Bi7496 Modern regression and classification techniques in computational biology

Přírodovědecká fakulta
jaro 2012
Rozsah
0/0. 4 kr. (plus ukončení). Doporučované ukončení: zk. Jiná možná ukončení: z.
Vyučující
prof. Michael Schimek, Ph.D. (přednášející)
RNDr. Tomáš Pavlík, Ph.D. (cvičící)
RNDr. Eva Gelnarová (cvičící)
Garance
prof. RNDr. Jiří Hřebíček, CSc.
RECETOX – Přírodovědecká fakulta
Dodavatelské pracoviště: RECETOX – Přírodovědecká fakulta
Předpoklady
Students should be familiar with the basics of the regression modelling. There will be an introduction into R at the beginning of the computer laboratory.
Omezení zápisu do předmětu
Předmět je otevřen studentům libovolného oboru.
Cíle předmětu
The aim of this course is to introduce students to modern regression and classification methods and its extensions that constitute a core part of multivariate statistics.
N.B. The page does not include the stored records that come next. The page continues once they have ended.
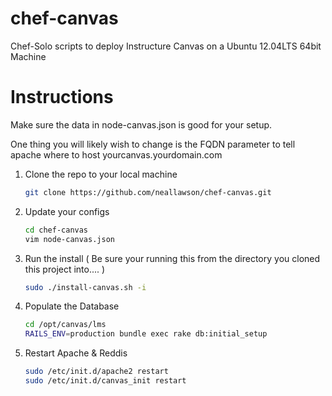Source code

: chef-canvas
===========

Chef-Solo scripts to deploy Instructure Canvas on a Ubuntu 12.04LTS 64bit Machine

Instructions
===========
Make sure the data in node-canvas.json is good for your setup.  

One thing you will likely wish to change is the FQDN parameter to tell apache where to host yourcanvas.yourdomain.com  


1. Clone the repo to your local machine
	```bash
	git clone https://github.com/neallawson/chef-canvas.git
	```
		
2. Update your configs
	```bash
	cd chef-canvas
	vim node-canvas.json
	```

3. Run the install ( Be sure your running this from the directory you cloned this project into.... )
	```bash
	sudo ./install-canvas.sh -i
	```

4. Populate the Database
	```bash
	cd /opt/canvas/lms
	RAILS_ENV=production bundle exec rake db:initial_setup
	```

5. Restart Apache & Reddis
	```bash
	sudo /etc/init.d/apache2 restart
	sudo /etc/init.d/canvas_init restart
	```
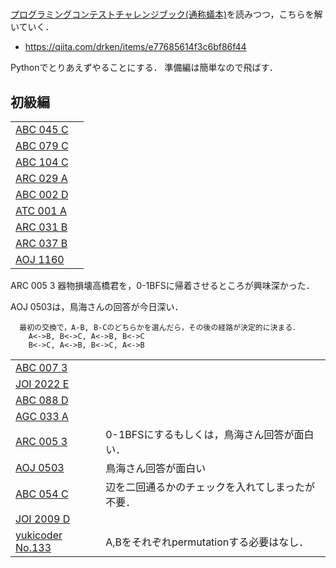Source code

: # 

[プログラミングコンテストチャレンジブック(通称蟻本)](https://www.amazon.co.jp/%E3%83%97%E3%83%AD%E3%82%B0%E3%83%A9%E3%83%9F%E3%83%B3%E3%82%B0%E3%82%B3%E3%83%B3%E3%83%86%E3%82%B9%E3%83%88%E3%83%81%E3%83%A3%E3%83%AC%E3%83%B3%E3%82%B8%E3%83%96%E3%83%83%E3%82%AF-%E7%AC%AC2%E7%89%88-%EF%BD%9E%E5%95%8F%E9%A1%8C%E8%A7%A3%E6%B1%BA%E3%81%AE%E3%82%A2%E3%83%AB%E3%82%B4%E3%83%AA%E3%82%BA%E3%83%A0%E6%B4%BB%E7%94%A8%E5%8A%9B%E3%81%A8%E3%82%B3%E3%83%BC%E3%83%87%E3%82%A3%E3%83%B3%E3%82%B0%E3%83%86%E3%82%AF%E3%83%8B%E3%83%83%E3%82%AF%E3%82%92%E9%8D%9B%E3%81%88%E3%82%8B%EF%BD%9E-%E7%A7%8B%E8%91%89%E6%8B%93%E5%93%89/dp/4839941068)を読みつつ，こちらを解いていく．

- https://qiita.com/drken/items/e77685614f3c6bf86f44


Pythonでとりあえずやることにする．
準備編は簡単なので飛ばす．


## 初級編

|                                 |     |
| ------------------------------- | --- |
| [ABC 045 C](./src/abc_045_c.py) |     |
| [ABC 079 C](./src/abc_079_c.py) |     |
| [ABC 104 C](./src/abc_104_c.py) |     |
| [ARC 029 A](./src/arc_029_a.py) |     |
| [ABC 002 D](./src/abc_002_d.py) |     |
| [ATC 001 A](./src/atc_001_a.py) |     |
| [ARC 031 B](./src/arc_031_b.py) |     |
| [ARC 037 B](./src/arc_037_b.py) |     |
| [AOJ 1160 ](./src/aoj_1160.py)  |     |

ARC 005 3 器物損壊高橋君を，0-1BFSに帰着させるところが興味深かった．

AOJ 0503は，鳥海さんの回答が今日深い．
```
  最初の交換で，A-B, B-Cのどちらかを選んだら，その後の経路が決定的に決まる．
    A<->B, B<->C, A<->B, B<->C
    B<->C, A<->B, B<->C, A<->B
```

|                                          |                                                  |
| ---------------------------------------- | ------------------------------------------------ |
| [ABC 007 3](src/abc_007_3.py)            |                                                  |
| [JOI 2022 E](src/joi_2011yo_e.py)        |                                                  |
| [ABC 088 D](src/abc_088_d.py)            |                                                  |
| [AGC 033 A](src/agc_033_a.py)            |                                                  |
| [ARC 005 3](src/arc_005_3.py)            | 0-1BFSにするもしくは，鳥海さん回答が面白い．     |
| [AOJ 0503](src/aoj_0503.py)              | 鳥海さん回答が面白い                             |
| [ABC 054 C](src/abc_054_c.py)            | 辺を二回通るかのチェックを入れてしまったが不要． |
| [JOI 2009 D](src/joi_2009yo_d.py)        |                                                  |
| [yukicoder No.133](src/yukicoder_133.py) | A,Bをそれぞれpermutationする必要はなし．         |



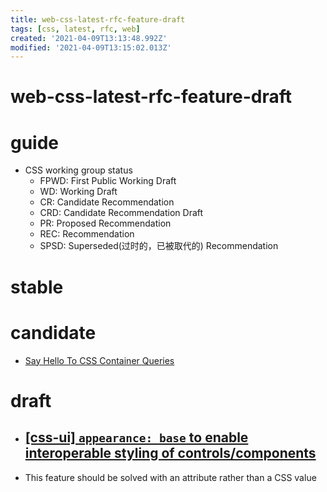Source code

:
 ```yaml
---
title: web-css-latest-rfc-feature-draft
tags: [css, latest, rfc, web]
created: '2021-04-09T13:13:48.992Z'
modified: '2021-04-09T13:15:02.013Z'
---
```


# web-css-latest-rfc-feature-draft

# guide

- CSS working group status
  - FPWD: First Public Working Draft
  - WD: Working Draft
  - CR: Candidate Recommendation
  - CRD: Candidate Recommendation Draft
  - PR: Proposed Recommendation
  - REC: Recommendation
  - SPSD: Superseded(过时的，已被取代的) Recommendation

# stable

# candidate

- [Say Hello To CSS Container Queries](https://ishadeed.com/article/say-hello-to-css-container-queries/)

# draft

- ## [[css-ui] `appearance: base` to enable interoperable styling of controls/components](https://github.com/w3c/csswg-drafts/issues/5998)
- This feature should be solved with an attribute rather than a CSS value
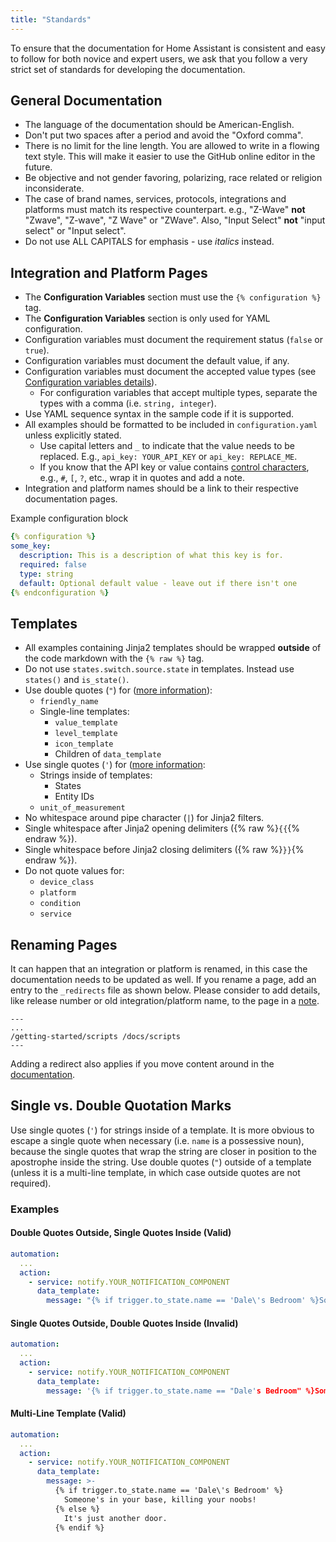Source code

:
 ```yaml
---
title: "Standards"
---
```


To ensure that the documentation for Home Assistant is consistent and easy to follow for both novice and expert users, we ask that you follow a very strict set of standards for developing the documentation.

## General Documentation

- The language of the documentation should be American-English.
- Don't put two spaces after a period and avoid the "Oxford comma".
- There is no limit for the line length. You are allowed to write in a flowing text style. This will make it easier to use the GitHub online editor in the future.
- Be objective and not gender favoring, polarizing, race related or religion inconsiderate.
- The case of brand names, services, protocols, integrations and platforms must match its respective counterpart. e.g., "Z-Wave" **not** "Zwave", "Z-wave", "Z Wave" or "ZWave". Also, "Input Select" **not** "input select" or "Input select".
- Do not use ALL CAPITALS for emphasis - use _italics_ instead.

## Integration and Platform Pages

- The **Configuration Variables** section must use the `{% configuration %}` tag.
- The **Configuration Variables** section is only used for YAML configuration.
- Configuration variables must document the requirement status (`false` or `true`).
- Configuration variables must document the default value, if any.
- Configuration variables must document the accepted value types (see [Configuration variables details](documenting/create-page.md#configuration)).
  - For configuration variables that accept multiple types, separate the types with a comma (i.e. `string, integer`).
- Use YAML sequence syntax in the sample code if it is supported.
- All examples should be formatted to be included in `configuration.yaml` unless explicitly stated.
  - Use capital letters and `_` to indicate that the value needs to be replaced. E.g., `api_key: YOUR_API_KEY` or `api_key: REPLACE_ME`.
  - If you know that the API key or value contains [control characters](https://en.wikipedia.org/wiki/YAML#Syntax), e.g., `#`, `[`, `?`, etc., wrap it in quotes and add a note.
- Integration and platform names should be a link to their respective documentation pages.

Example configuration block

```yaml
{% configuration %}
some_key:
  description: This is a description of what this key is for.
  required: false
  type: string
  default: Optional default value - leave out if there isn't one
{% endconfiguration %}
```

## Templates

- All examples containing Jinja2 templates should be wrapped **outside** of the code markdown with the `{% raw %}` tag.
- Do not use `states.switch.source.state` in templates. Instead use `states()` and `is_state()`.
- Use double quotes (`"`) for ([more information](#single-vs-double-quotation-marks)):
  - `friendly_name`
  - Single-line templates:
    - `value_template`
    - `level_template`
    - `icon_template`
    - Children of `data_template`
- Use single quotes (`'`) for ([more information](#single-vs-double-quotation-marks):
  - Strings inside of templates:
    - States
    - Entity IDs
  - `unit_of_measurement`
- No whitespace around pipe character (`|`) for Jinja2 filters.
- Single whitespace after Jinja2 opening delimiters ({% raw %}`{{`{% endraw %}).
- Single whitespace before Jinja2 closing delimiters ({% raw %}`}}`{% endraw %}).
- Do not quote values for:
  - `device_class`
  - `platform`
  - `condition`
  - `service`

## Renaming Pages

It can happen that an integration or platform is renamed, in this case the documentation needs to be updated as well. If you rename a page, add an entry to the `_redirects` file as shown below. Please consider to add details, like release number or old integration/platform name, to the page in a [note](/documenting/create-page.md/#html).

```text
---
...
/getting-started/scripts /docs/scripts
---
```

Adding a redirect also applies if you move content around in the [documentation](https://www.home-assistant.io/docs/).

## Single vs. Double Quotation Marks

Use single quotes (`'`) for strings inside of a template. It is more obvious to escape a single quote when necessary (i.e. `name` is a possessive noun), because the single quotes that wrap the string are closer in position to the apostrophe inside the string. Use double quotes (`"`) outside of a template (unless it is a multi-line template, in which case outside quotes are not required).

### Examples

#### Double Quotes Outside, Single Quotes Inside (Valid)

```yaml
automation:
  ...
  action:
    - service: notify.YOUR_NOTIFICATION_COMPONENT
      data_template:
        message: "{% if trigger.to_state.name == 'Dale\'s Bedroom' %}Someone's in your base, killing your noobs!{% else %}It's just another door.{% endif %}"
```

#### Single Quotes Outside, Double Quotes Inside (Invalid)

```yaml
automation:
  ...
  action:
    - service: notify.YOUR_NOTIFICATION_COMPONENT
      data_template:
        message: '{% if trigger.to_state.name == "Dale's Bedroom" %}Someone's in your base, killing your noobs!{% else %}It's just another door.{% endif %}'
```

#### Multi-Line Template (Valid)

```yaml
automation:
  ...
  action:
    - service: notify.YOUR_NOTIFICATION_COMPONENT
      data_template:
        message: >-
          {% if trigger.to_state.name == 'Dale\'s Bedroom' %}
            Someone's in your base, killing your noobs!
          {% else %}
            It's just another door.
          {% endif %}
```
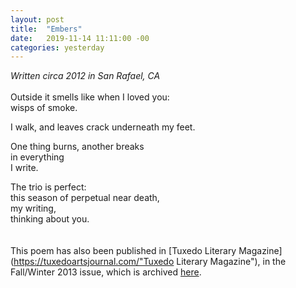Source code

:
 ```yaml
---
layout: post
title:  "Embers"
date:   2019-11-14 11:11:00 -00
categories: yesterday
---
```

*Written circa 2012 in San Rafael, CA*
<br/>
<br/>
Outside it smells like when I loved you:<br/> 
wisps of smoke.<br/>

I walk, and leaves crack underneath my feet.<br/> 

One thing burns, another breaks<br/>
in everything<br/>
I write.<br/>

The trio is perfect:<br/>
this season of perpetual near death,<br/>
my writing,<br/>
thinking about you.
<br/>
<br/>
<br/>
This poem has also been published in [Tuxedo Literary Magazine](https://tuxedoartsjournal.com/"Tuxedo Literary Magazine"), in the Fall/Winter 2013 issue, which is archived [here](https://scholar.dominican.edu/tuxedolit/vol2013/iss2/).
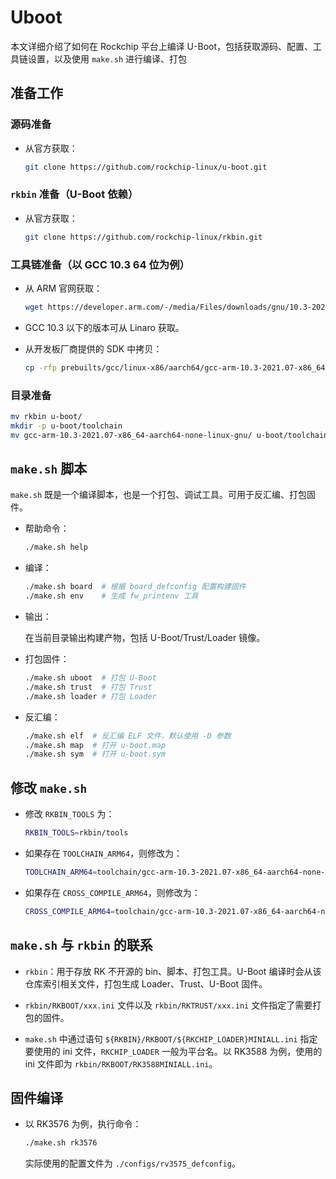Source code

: # Uboot 

本文详细介绍了如何在 Rockchip 平台上编译 U-Boot，包括获取源码、配置、工具链设置，以及使用 `make.sh` 进行编译、打包

## 准备工作

### 源码准备

- 从官方获取：

  ```bash
  git clone https://github.com/rockchip-linux/u-boot.git
  ```



### `rkbin` 准备（U-Boot 依赖）

- 从官方获取：

  ```bash
  git clone https://github.com/rockchip-linux/rkbin.git
  ```



### 工具链准备（以 GCC 10.3 64 位为例）

- 从 ARM 官网获取：

  ```bash
  wget https://developer.arm.com/-/media/Files/downloads/gnu/10.3-2021.07/binrel/gcc-arm-10.3-2021.07-x86_64-aarch64-none-linux-gnu.tar.xz
  ```

- GCC 10.3 以下的版本可从 Linaro 获取。

- 从开发板厂商提供的 SDK 中拷贝：

  ```bash
  cp -rfp prebuilts/gcc/linux-x86/aarch64/gcc-arm-10.3-2021.07-x86_64-aarch64-none-linux-gnu/ .
  ```

### 目录准备

```bash
mv rkbin u-boot/
mkdir -p u-boot/toolchain
mv gcc-arm-10.3-2021.07-x86_64-aarch64-none-linux-gnu/ u-boot/toolchain/
```

## `make.sh` 脚本

`make.sh` 既是一个编译脚本，也是一个打包、调试工具。可用于反汇编、打包固件。

- 帮助命令：

  ```bash
  ./make.sh help
  ```

- 编译：

  ```bash
  ./make.sh board  # 根据 board_defconfig 配置构建固件
  ./make.sh env    # 生成 fw_printenv 工具
  ```

- 输出：

  在当前目录输出构建产物，包括 U-Boot/Trust/Loader 镜像。

- 打包固件：

  ```bash
  ./make.sh uboot  # 打包 U-Boot
  ./make.sh trust  # 打包 Trust
  ./make.sh loader # 打包 Loader
  ```

- 反汇编：

  ```bash
  ./make.sh elf  # 反汇编 ELF 文件，默认使用 -D 参数
  ./make.sh map  # 打开 u-boot.map
  ./make.sh sym  # 打开 u-boot.sym
  ```

## 修改 `make.sh`

- 修改 `RKBIN_TOOLS` 为：

  ```bash
  RKBIN_TOOLS=rkbin/tools
  ```

- 如果存在 `TOOLCHAIN_ARM64`，则修改为：

  ```bash
  TOOLCHAIN_ARM64=toolchain/gcc-arm-10.3-2021.07-x86_64-aarch64-none-linux-gnu/bin
  ```

- 如果存在 `CROSS_COMPILE_ARM64`，则修改为：

  ```bash
  CROSS_COMPILE_ARM64=toolchain/gcc-arm-10.3-2021.07-x86_64-aarch64-none-linux-gnu/bin
  ```

## `make.sh` 与 `rkbin` 的联系

- `rkbin`：用于存放 RK 不开源的 bin、脚本、打包工具。U-Boot 编译时会从该仓库索引相关文件，打包生成 Loader、Trust、U-Boot 固件。

- `rkbin/RKBOOT/xxx.ini` 文件以及 `rkbin/RKTRUST/xxx.ini` 文件指定了需要打包的固件。

- `make.sh` 中通过语句 `${RKBIN}/RKBOOT/${RKCHIP_LOADER}MINIALL.ini` 指定要使用的 ini 文件，`RKCHIP_LOADER` 一般为平台名。以 RK3588 为例，使用的 ini 文件即为 `rkbin/RKBOOT/RK3588MINIALL.ini`。

## 固件编译

- 以 RK3576 为例，执行命令：

  ```bash
  ./make.sh rk3576
  ```

  实际使用的配置文件为 `./configs/rv3575_defconfig`。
The goals can be summarised as follows:
To demonstrate various new approaches that have been developed in last twenty years and which are appropriate for the analysis of biodata.
To describe the assumptions of parametric models and how to check them.
To show how to control the model flexibility when our task is fitting models to quantitative observations.
To teach students how to perform predictive tasks, e.g. in risk estimation.
To demostrate how to cope with the size and complexity of the data using special techniques that have been proposed recently.
Osnova
  • * Typical applications of regression and classification techniques in computational biology.
  • * Typical data structures (errors, complexity, size, and dimensionality) in the modern biosciences.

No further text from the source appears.